**Problem to work on**
The lines of the records that include "your" should all be copied.

□ □ □

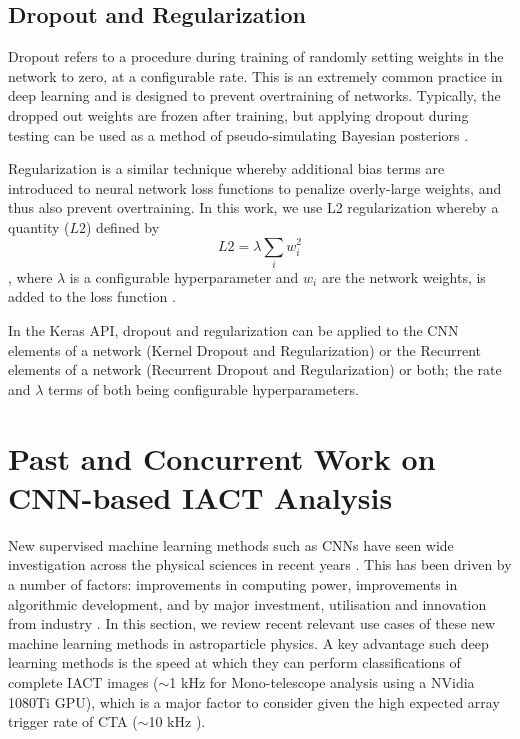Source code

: \subsection{Dropout and Regularization}
Dropout refers to a procedure during training of randomly setting weights in the network to zero, at a configurable rate. This is an extremely common practice in deep learning and is designed to prevent overtraining of networks. Typically, the dropped out weights are frozen after training, but applying dropout during testing can be used as a method of pseudo-simulating Bayesian posteriors \cite{mike}\cite{gal2015}. 

Regularization is a similar technique whereby additional bias terms are introduced to neural network loss functions to penalize overly-large weights, and thus also prevent overtraining. In this work, we use L2 regularization whereby a quantity ($L2$) defined by
\begin{equation}
    L2=\lambda\sum_{i}w_i^2
\end{equation}
, where $\lambda$ is a configurable hyperparameter and $w_i$ are the network weights, is added to the loss function \cite{Keras}.

In the Keras API, dropout and regularization can be applied to the CNN elements of a network (Kernel Dropout and Regularization) or the Recurrent elements of a network (Recurrent Dropout and Regularization) or both; the rate and $\lambda$ terms of both being configurable hyperparameters.

\section{Past and Concurrent Work on CNN-based IACT Analysis}
New supervised machine learning methods such as CNNs have seen wide investigation across the physical sciences in recent years \cite{Shilon} \cite{ErdmannAuger}\cite{erdmannwhite}\cite{tunka}. This has been driven by a number of factors: improvements in computing power, improvements in algorithmic development, and by major investment, utilisation and innovation from industry \cite{dcnn}. In this section, we review recent relevant use cases of these new machine learning methods in astroparticle physics. A key advantage such deep learning methods is the speed at which they can perform classifications of complete IACT images ($\sim$1 kHz for Mono-telescope analysis using a NVidia 1080Ti GPU), which is a major factor to consider given the high expected array trigger rate of CTA ($\sim$10 kHz \cite{trigrate}).

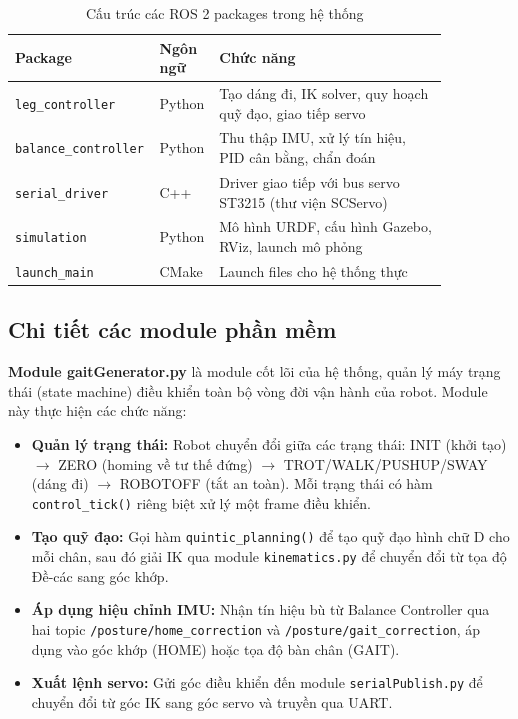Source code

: \begin{table}[H]
\centering
\caption{Cấu trúc các ROS 2 packages trong hệ thống}
\label{tab:ros2_packages}
\renewcommand{\arraystretch}{1.3}
\begin{tabular}{|p{0.22\linewidth}|p{0.12\linewidth}|p{0.52\linewidth}|}
\hline
\textbf{Package} & \textbf{Ngôn ngữ} & \textbf{Chức năng} \\ \hline
\texttt{leg\_controller} & Python & Tạo dáng đi, IK solver, quy hoạch quỹ đạo, giao tiếp servo \\ \hline
\texttt{balance\_controller} & Python & Thu thập IMU, xử lý tín hiệu, PID cân bằng, chẩn đoán \\ \hline
\texttt{serial\_driver} & C++ & Driver giao tiếp với bus servo ST3215 (thư viện SCServo) \\ \hline
\texttt{simulation} & Python & Mô hình URDF, cấu hình Gazebo, RViz, launch mô phỏng \\ \hline
\texttt{launch\_main} & CMake & Launch files cho hệ thống thực \\ \hline
\end{tabular}
\end{table}

\subsection{Chi tiết các module phần mềm}

\textbf{Module gaitGenerator.py} là module cốt lõi của hệ thống, quản lý máy trạng thái (state machine) điều khiển toàn bộ vòng đời vận hành của robot. Module này thực hiện các chức năng:

\begin{itemize}
    \item \textbf{Quản lý trạng thái:} Robot chuyển đổi giữa các trạng thái: INIT (khởi tạo) $\rightarrow$ ZERO (homing về tư thế đứng) $\rightarrow$ TROT/WALK/PUSHUP/SWAY (dáng đi) $\rightarrow$ ROBOTOFF (tắt an toàn). Mỗi trạng thái có hàm \texttt{control\_tick()} riêng biệt xử lý một frame điều khiển.
    \item \textbf{Tạo quỹ đạo:} Gọi hàm \texttt{quintic\_planning()} để tạo quỹ đạo hình chữ D cho mỗi chân, sau đó giải IK qua module \texttt{kinematics.py} để chuyển đổi từ tọa độ Đề-các sang góc khớp.
    \item \textbf{Áp dụng hiệu chỉnh IMU:} Nhận tín hiệu bù từ Balance Controller qua hai topic \texttt{/posture/home\_correction} và \texttt{/posture/gait\_correction}, áp dụng vào góc khớp (HOME) hoặc tọa độ bàn chân (GAIT).
    \item \textbf{Xuất lệnh servo:} Gửi góc điều khiển đến module \texttt{serialPublish.py} để chuyển đổi từ góc IK sang góc servo và truyền qua UART.
\end{itemize}

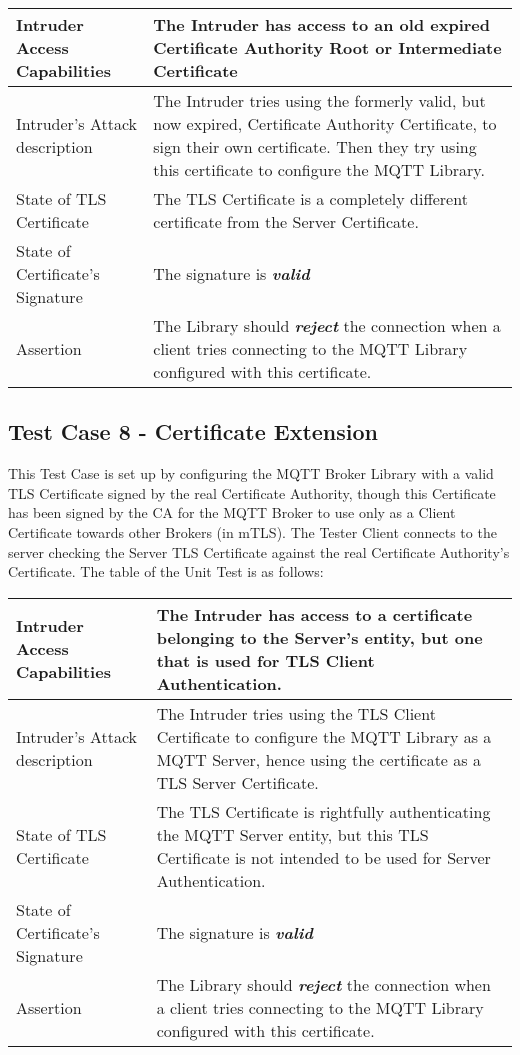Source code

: \documentclass[binding=0.6cm,noexaminfo]{sapthesis}
\begin{document}
\begin{center}
\begin{tabular}{| p{6cm} | p{6cm} |}
\hline
Intruder Access Capabilities & The Intruder has access to an old expired Certificate Authority Root or Intermediate Certificate \\
\hline
Intruder’s Attack description & The Intruder tries using the formerly valid, but now expired, Certificate Authority Certificate, to sign their own certificate. Then they try using this certificate to configure the MQTT Library. \\
\hline
State of TLS Certificate & The TLS Certificate is a completely different certificate from the Server Certificate. \\
\hline
State of Certificate’s Signature & The signature is \textbf{\textit{valid}} \\
\hline
Assertion & The Library should \textbf{\textit{reject}} the connection when a client tries connecting to the MQTT Library configured with this certificate. \\
\hline
\end{tabular}
\end{center}

\subsection{Test Case 8 - Certificate Extension}
This Test Case is set up by configuring the MQTT Broker Library with a valid TLS Certificate signed by the real Certificate Authority, though this Certificate has been signed by the CA for the MQTT Broker to use only as a Client Certificate towards other Brokers (in mTLS). The Tester Client connects to the server checking the Server TLS Certificate against the real Certificate Authority’s Certificate. The table of the Unit Test is as follows:

\begin{center}
\begin{tabular}{| p{6cm} | p{6cm} |}
\hline
Intruder Access Capabilities & The Intruder has access to a certificate belonging to the Server’s entity, but one that is used for TLS Client Authentication. \\
\hline
Intruder’s Attack description & The Intruder tries using the TLS Client Certificate to configure the MQTT Library as a MQTT Server, hence using the certificate as a TLS Server Certificate. \\
\hline
State of TLS Certificate & The TLS Certificate is rightfully authenticating the MQTT Server entity, but this TLS Certificate is not intended to be used for Server Authentication. \\
\hline
State of Certificate’s Signature & The signature is \textbf{\textit{valid}} \\
\hline
Assertion & The Library should \textbf{\textit{reject}} the connection when a client tries connecting to the MQTT Library configured with this certificate. \\
\hline
\end{tabular}
\end{center}
\end{document}
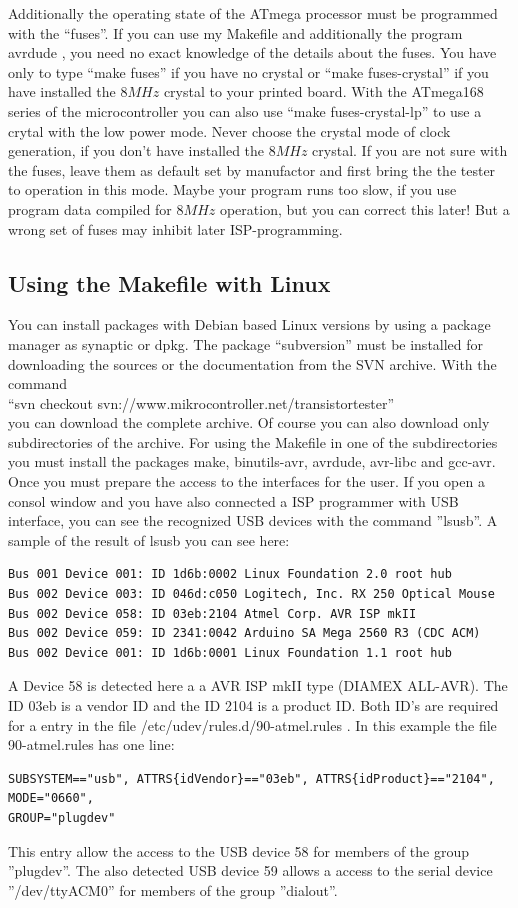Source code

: Additionally the operating state of the
ATmega processor must be programmed with the ``fuses''.
If you can use my Makefile and additionally the program avrdude \cite{avrdude}, you need no exact
knowledge of the details about the fuses. You have only to type ``make fuses'' if you
have no crystal or ``make fuses-crystal'' if you have installed the \(8MHz\) crystal to your printed board.
With the ATmega168 series of the microcontroller you can also use ``make fuses-crystal-lp'' to use
a crytal with the low power mode.
Never choose the crystal mode of clock generation, if you don't have installed
the \(8MHz\) crystal. If you are not sure with the fuses, leave them as default
set by manufactor and first bring the the tester to operation in this mode.
Maybe your program runs too slow, if you use program data compiled for
\(8MHz\) operation, but you can correct this later! But a wrong set of fuses may inhibit
later ISP-programming.

\subsection{Using the Makefile with Linux}
You can install packages with Debian based Linux versions by using a package manager as synaptic or dpkg.
The package ``subversion'' must be installed for downloading the sources or the documentation from the SVN archive.
With the command \\
``svn checkout svn://www.mikrocontroller.net/transistortester'' \\
you can download the complete archive.
Of course you can also download only subdirectories of the archive.
For using the Makefile in one of the subdirectories you must install the packages
make, binutils-avr, avrdude, avr-libc and gcc-avr.
Once you must prepare the access to the interfaces for the user.
If you open a consol window and you have also connected a ISP programmer with USB interface,
you can see the recognized USB devices with the command ''lsusb''.
A sample of the result of lsusb you can see here:
\begin{verbatim}
Bus 001 Device 001: ID 1d6b:0002 Linux Foundation 2.0 root hub
Bus 002 Device 003: ID 046d:c050 Logitech, Inc. RX 250 Optical Mouse
Bus 002 Device 058: ID 03eb:2104 Atmel Corp. AVR ISP mkII
Bus 002 Device 059: ID 2341:0042 Arduino SA Mega 2560 R3 (CDC ACM)
Bus 002 Device 001: ID 1d6b:0001 Linux Foundation 1.1 root hub
\end{verbatim}
A Device 58 is detected here a a AVR ISP mkII type (DIAMEX ALL-AVR).
The ID 03eb is a vendor ID and the ID 2104 is a product ID.
Both ID's are required for a entry in the file /etc/udev/rules.d/90-atmel.rules .
In this example the file 90-atmel.rules has one line:
\begin{verbatim}
SUBSYSTEM=="usb", ATTRS{idVendor}=="03eb", ATTRS{idProduct}=="2104", MODE="0660",
GROUP="plugdev"
\end{verbatim}
This entry allow the access to the USB device 58 for members of the group ''plugdev''.
The also detected USB device 59 allows a access to the serial device ''/dev/ttyACM0'' for
members of the group ''dialout''.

□ □ □

**Task solution**
have no crystal or ``make fuses-crystal'' if you have installed the \(8MHz\) crystal to your printed board.
Maybe your program runs too slow, if you use program data compiled for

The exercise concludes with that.